Hats off to surveyors
Published 6:04 pm Tuesday, March 22, 2022
Editor, The Smithfield Times:
As a registered land surveyor in Virginia since 1993, I wanted to remind the general public that March 20-26 is National Surveyors Week.
Why is there cause for celebration? Land surveyors are the backbone of our land ownership rights in the United States. Land surveyors were instrumental in delineating boundaries between European countries as the North American continent was being explored and territories were being defined. After the War of Independence, the state boundaries were created, cities laid out, and individual parcels of land continued to be surveyed and mapped by surveyors.
George Washington and Thomas Jefferson were surveyors, as well as Abraham Lincoln.

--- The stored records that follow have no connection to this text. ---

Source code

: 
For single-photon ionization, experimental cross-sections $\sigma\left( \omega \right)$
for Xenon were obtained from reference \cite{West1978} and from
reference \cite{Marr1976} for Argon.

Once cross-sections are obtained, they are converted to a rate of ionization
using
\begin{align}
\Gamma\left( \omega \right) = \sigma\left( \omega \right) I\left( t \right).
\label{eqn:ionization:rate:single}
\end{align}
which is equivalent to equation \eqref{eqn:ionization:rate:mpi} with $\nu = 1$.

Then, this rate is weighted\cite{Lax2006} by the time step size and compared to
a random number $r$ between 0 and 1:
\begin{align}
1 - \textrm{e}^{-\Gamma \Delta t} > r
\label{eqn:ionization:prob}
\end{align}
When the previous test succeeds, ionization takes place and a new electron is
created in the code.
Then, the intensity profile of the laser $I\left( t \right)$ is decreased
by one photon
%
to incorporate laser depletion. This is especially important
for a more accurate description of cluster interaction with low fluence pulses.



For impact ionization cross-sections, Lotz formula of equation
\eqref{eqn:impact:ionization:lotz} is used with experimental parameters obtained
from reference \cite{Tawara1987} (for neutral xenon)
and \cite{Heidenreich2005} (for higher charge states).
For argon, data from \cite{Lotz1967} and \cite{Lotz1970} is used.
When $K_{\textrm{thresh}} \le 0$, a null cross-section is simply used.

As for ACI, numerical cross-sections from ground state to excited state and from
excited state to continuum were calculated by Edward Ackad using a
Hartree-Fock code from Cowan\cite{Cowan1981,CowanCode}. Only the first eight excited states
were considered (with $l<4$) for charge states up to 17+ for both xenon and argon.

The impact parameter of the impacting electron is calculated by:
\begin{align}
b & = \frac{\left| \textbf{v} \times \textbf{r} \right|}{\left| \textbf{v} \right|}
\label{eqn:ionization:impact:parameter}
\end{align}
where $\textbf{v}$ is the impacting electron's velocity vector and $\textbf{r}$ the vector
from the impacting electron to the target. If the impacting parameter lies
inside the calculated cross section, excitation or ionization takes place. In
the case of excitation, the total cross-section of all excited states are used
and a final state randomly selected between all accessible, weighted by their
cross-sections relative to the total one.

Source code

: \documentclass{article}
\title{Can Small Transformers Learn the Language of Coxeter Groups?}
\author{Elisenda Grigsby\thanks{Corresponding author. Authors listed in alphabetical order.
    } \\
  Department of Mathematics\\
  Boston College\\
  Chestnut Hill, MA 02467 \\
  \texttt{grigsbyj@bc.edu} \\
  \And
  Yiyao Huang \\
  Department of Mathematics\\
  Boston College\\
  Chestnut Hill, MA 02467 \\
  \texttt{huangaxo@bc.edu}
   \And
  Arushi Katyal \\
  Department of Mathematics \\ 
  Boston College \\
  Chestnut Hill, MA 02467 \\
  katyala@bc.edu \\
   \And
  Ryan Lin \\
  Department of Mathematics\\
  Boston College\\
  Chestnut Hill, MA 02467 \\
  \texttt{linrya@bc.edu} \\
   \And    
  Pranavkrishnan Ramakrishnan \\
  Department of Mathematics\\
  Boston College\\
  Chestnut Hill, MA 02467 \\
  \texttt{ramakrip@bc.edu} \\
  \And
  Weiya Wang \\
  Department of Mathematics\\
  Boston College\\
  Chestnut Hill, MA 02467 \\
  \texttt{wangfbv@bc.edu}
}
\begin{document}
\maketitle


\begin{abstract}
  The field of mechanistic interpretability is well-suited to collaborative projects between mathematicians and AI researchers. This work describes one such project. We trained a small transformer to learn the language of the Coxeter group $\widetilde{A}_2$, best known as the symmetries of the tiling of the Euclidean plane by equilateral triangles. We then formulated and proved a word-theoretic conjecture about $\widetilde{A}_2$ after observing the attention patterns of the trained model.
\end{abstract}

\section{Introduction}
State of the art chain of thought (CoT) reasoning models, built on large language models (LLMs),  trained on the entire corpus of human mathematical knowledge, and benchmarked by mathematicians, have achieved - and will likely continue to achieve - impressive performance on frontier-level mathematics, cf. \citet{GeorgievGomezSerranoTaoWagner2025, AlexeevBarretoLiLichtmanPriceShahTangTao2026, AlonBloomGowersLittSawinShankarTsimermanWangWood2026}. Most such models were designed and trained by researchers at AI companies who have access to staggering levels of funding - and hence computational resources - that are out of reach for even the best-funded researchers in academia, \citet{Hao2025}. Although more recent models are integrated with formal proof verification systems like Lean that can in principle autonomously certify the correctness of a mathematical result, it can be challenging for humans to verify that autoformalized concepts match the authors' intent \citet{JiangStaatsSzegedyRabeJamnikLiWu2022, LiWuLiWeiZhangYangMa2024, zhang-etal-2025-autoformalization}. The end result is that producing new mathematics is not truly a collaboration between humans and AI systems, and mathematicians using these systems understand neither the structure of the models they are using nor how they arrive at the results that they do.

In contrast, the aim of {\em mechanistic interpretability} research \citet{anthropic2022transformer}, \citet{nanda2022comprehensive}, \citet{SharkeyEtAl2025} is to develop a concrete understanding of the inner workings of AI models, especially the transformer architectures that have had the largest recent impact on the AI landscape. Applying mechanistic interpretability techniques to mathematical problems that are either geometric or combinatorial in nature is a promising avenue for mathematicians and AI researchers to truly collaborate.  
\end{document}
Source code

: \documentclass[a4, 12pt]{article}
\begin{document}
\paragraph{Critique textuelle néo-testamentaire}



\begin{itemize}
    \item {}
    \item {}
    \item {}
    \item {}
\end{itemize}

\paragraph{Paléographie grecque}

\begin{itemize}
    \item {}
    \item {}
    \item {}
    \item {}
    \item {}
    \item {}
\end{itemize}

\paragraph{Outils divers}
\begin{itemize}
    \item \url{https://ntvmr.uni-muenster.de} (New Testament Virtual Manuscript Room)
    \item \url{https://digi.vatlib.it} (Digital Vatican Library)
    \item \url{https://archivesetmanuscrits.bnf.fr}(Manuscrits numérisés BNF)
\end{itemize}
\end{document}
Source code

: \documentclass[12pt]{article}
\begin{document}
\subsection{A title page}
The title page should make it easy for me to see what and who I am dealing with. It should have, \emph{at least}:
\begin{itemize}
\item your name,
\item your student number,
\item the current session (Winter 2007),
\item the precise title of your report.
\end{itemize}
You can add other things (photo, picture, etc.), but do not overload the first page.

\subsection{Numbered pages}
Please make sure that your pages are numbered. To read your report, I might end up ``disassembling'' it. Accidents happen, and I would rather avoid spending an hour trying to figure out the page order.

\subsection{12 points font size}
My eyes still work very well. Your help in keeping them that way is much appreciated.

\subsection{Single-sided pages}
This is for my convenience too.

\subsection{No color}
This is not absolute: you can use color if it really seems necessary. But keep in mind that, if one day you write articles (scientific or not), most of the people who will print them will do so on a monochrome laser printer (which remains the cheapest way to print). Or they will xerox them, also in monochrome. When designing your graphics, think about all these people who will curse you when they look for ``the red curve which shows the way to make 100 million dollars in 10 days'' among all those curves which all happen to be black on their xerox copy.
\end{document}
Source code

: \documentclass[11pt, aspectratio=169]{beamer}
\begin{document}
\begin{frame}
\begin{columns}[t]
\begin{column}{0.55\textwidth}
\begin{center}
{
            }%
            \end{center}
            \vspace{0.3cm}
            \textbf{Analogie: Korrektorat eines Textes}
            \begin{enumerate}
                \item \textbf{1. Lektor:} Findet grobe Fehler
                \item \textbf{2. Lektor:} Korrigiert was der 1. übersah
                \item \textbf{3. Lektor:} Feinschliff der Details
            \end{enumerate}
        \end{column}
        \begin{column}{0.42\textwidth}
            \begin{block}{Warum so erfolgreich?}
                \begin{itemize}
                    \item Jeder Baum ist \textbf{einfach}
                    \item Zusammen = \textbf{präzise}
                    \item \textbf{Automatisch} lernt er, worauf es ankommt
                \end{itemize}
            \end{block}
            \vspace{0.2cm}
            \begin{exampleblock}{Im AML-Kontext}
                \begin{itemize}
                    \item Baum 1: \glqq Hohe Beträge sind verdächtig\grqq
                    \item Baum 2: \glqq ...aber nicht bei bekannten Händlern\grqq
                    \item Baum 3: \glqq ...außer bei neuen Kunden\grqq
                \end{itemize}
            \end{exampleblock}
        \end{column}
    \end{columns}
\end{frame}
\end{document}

Today surveyors continue to provide an invaluable public service conducting land, hydrographic, road, tunnel, volumetric, Global Positioning Systems (GPS) and light detection and ranging (LiDAR or three dimensional) surveys that provide the backbone for residential and industrial land use, ownership and development in the United States.
Through a grassroots effort by land surveyors and others, Congress approved National Surveyors Week and President Ronald Reagan signed the proclamation that has been celebrated each March since 1984.
So, when you see a survey crew along the side of a road, or see a surveyor shooting a line across an open field, or see a surveyor walking around with a UFO like disc mounted on a pole (GPS), remember that surveyors are instrumental in the delineation of land, construction of building both residential and commercial structures, building of roads, bridges and tunnels, quantifying excavation of natural materials used for construction, and assisting in disputes involving all the above when needed.
Surveyors must be proficient in math skills, legal research skills, withstand working in adverse environmental conditions, provide on-the-fly arbitration and conflict resolution skills, and have good old-fashioned common sense. I have worked in the surveying field since I was 16 years old (and that was over 50 years ago) and my experiences have been something I would not trade for any other profession.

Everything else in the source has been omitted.